When asked if Wolff’s 1990 article was fundamental to COVID-19 vaccine development, Acsadi pointed to the sheer number of times it has been cited by researchers.
According to the National Institutes of Health’s PubMed database, the article stands at 634 citations, with seven coming from the past month alone.
“This paper has been cited many times by vaccine researchers … I assume that people recognize that this was a fundamental paper for this work because they are citing it almost constantly,” Acsadi said. “I feel that this discovery, especially showing that injection into muscle made such a strong response in terms of protein production, is important to today’s researchers.”
Though the manufacturers of the mRNA COVID-19 vaccines do not specifically reference Wolff’s work, Acsadi believes that Wolff’s influence on these technologies is strong. This is supported by citations of Wolff’s work in supporting research, which show that their work had direct influence on today’s therapies.
Wolff’s Work After the Discovery
After completing the 1990 article, which helped make Wolff famous among gene therapy researchers, he continued his academic work and went on to publish hundreds of articles. Many were published in prestigious scientific journals such as “Science” and “Nature.”
Acsadi said Wolff eventually went on to co-found Madison-based company Mirus Bio, which was heavily influenced by his research at UW. At Mirus, Wolff and his colleagues developed gene therapy transfection reagents, among other pharmaceutical products.
Acsadi said Wolff’s work with the company included development of new liposomal delivery systems, small hydrophobic packages which protect genetic material from degradation and are readily taken up by cells.
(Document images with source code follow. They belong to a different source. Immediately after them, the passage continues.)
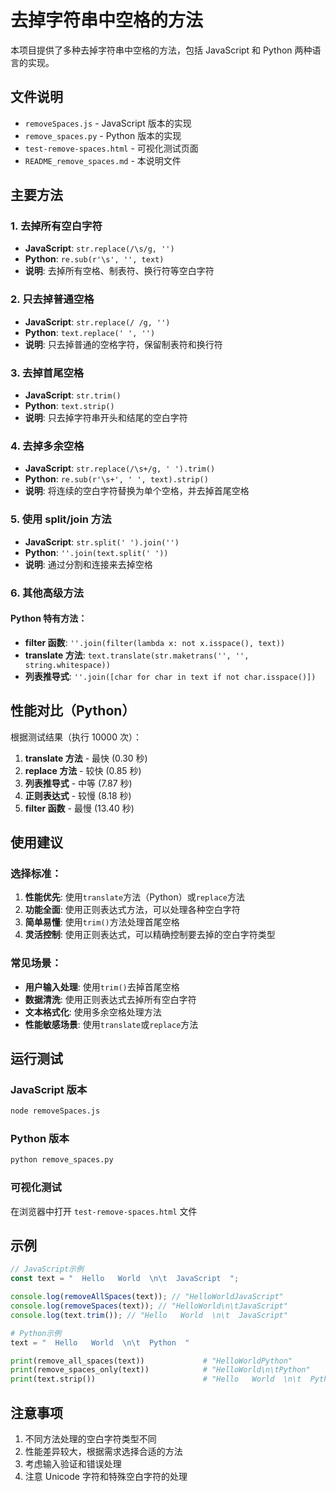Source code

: # 去掉字符串中空格的方法

本项目提供了多种去掉字符串中空格的方法，包括 JavaScript 和 Python 两种语言的实现。

## 文件说明

- `removeSpaces.js` - JavaScript 版本的实现
- `remove_spaces.py` - Python 版本的实现
- `test-remove-spaces.html` - 可视化测试页面
- `README_remove_spaces.md` - 本说明文件

## 主要方法

### 1. 去掉所有空白字符

- **JavaScript**: `str.replace(/\s/g, '')`
- **Python**: `re.sub(r'\s', '', text)`
- **说明**: 去掉所有空格、制表符、换行符等空白字符

### 2. 只去掉普通空格

- **JavaScript**: `str.replace(/ /g, '')`
- **Python**: `text.replace(' ', '')`
- **说明**: 只去掉普通的空格字符，保留制表符和换行符

### 3. 去掉首尾空格

- **JavaScript**: `str.trim()`
- **Python**: `text.strip()`
- **说明**: 只去掉字符串开头和结尾的空白字符

### 4. 去掉多余空格

- **JavaScript**: `str.replace(/\s+/g, ' ').trim()`
- **Python**: `re.sub(r'\s+', ' ', text).strip()`
- **说明**: 将连续的空白字符替换为单个空格，并去掉首尾空格

### 5. 使用 split/join 方法

- **JavaScript**: `str.split(' ').join('')`
- **Python**: `''.join(text.split(' '))`
- **说明**: 通过分割和连接来去掉空格

### 6. 其他高级方法

#### Python 特有方法：

- **filter 函数**: `''.join(filter(lambda x: not x.isspace(), text))`
- **translate 方法**: `text.translate(str.maketrans('', '', string.whitespace))`
- **列表推导式**: `''.join([char for char in text if not char.isspace()])`

## 性能对比（Python）

根据测试结果（执行 10000 次）：

1. **translate 方法** - 最快 (0.30 秒)
2. **replace 方法** - 较快 (0.85 秒)
3. **列表推导式** - 中等 (7.87 秒)
4. **正则表达式** - 较慢 (8.18 秒)
5. **filter 函数** - 最慢 (13.40 秒)

## 使用建议

### 选择标准：

1. **性能优先**: 使用`translate`方法（Python）或`replace`方法
2. **功能全面**: 使用正则表达式方法，可以处理各种空白字符
3. **简单易懂**: 使用`trim()`方法处理首尾空格
4. **灵活控制**: 使用正则表达式，可以精确控制要去掉的空白字符类型

### 常见场景：

- **用户输入处理**: 使用`trim()`去掉首尾空格
- **数据清洗**: 使用正则表达式去掉所有空白字符
- **文本格式化**: 使用多余空格处理方法
- **性能敏感场景**: 使用`translate`或`replace`方法

## 运行测试

### JavaScript 版本

```bash
node removeSpaces.js
```

### Python 版本

```bash
python remove_spaces.py
```

### 可视化测试

在浏览器中打开 `test-remove-spaces.html` 文件

## 示例

```javascript
// JavaScript示例
const text = "  Hello   World  \n\t  JavaScript  ";

console.log(removeAllSpaces(text)); // "HelloWorldJavaScript"
console.log(removeSpaces(text)); // "HelloWorld\n\tJavaScript"
console.log(text.trim()); // "Hello   World  \n\t  JavaScript"
```

```python
# Python示例
text = "  Hello   World  \n\t  Python  "

print(remove_all_spaces(text))             # "HelloWorldPython"
print(remove_spaces_only(text))            # "HelloWorld\n\tPython"
print(text.strip())                        # "Hello   World  \n\t  Python"
```

## 注意事项

1. 不同方法处理的空白字符类型不同
2. 性能差异较大，根据需求选择合适的方法
3. 考虑输入验证和错误处理
4. 注意 Unicode 字符和特殊空白字符的处理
A similar liposomal technology is a key component of the COVID-19 vaccines, which allows the mRNA to reach cells unscathed.
“His legacy is promoting DNA and RNA as therapeutic, and I think that [his work] has opened up the avenue of thinking outside of the box by using nonviral gene therapy techniques, which currently has proven clinical applications,” Acsadi said.
He said in the past most gene therapies relied on viral vectors for gene delivery, which is no longer a limitation to current therapies, in part due to Wolff’s work.
Today, ClinicalTrials.gov lists over 400 active gene therapy studies occurring all over the world. Many of these studies involve DNA and RNA based vaccines, which ostensibly were influenced in some way by Wolff’s work.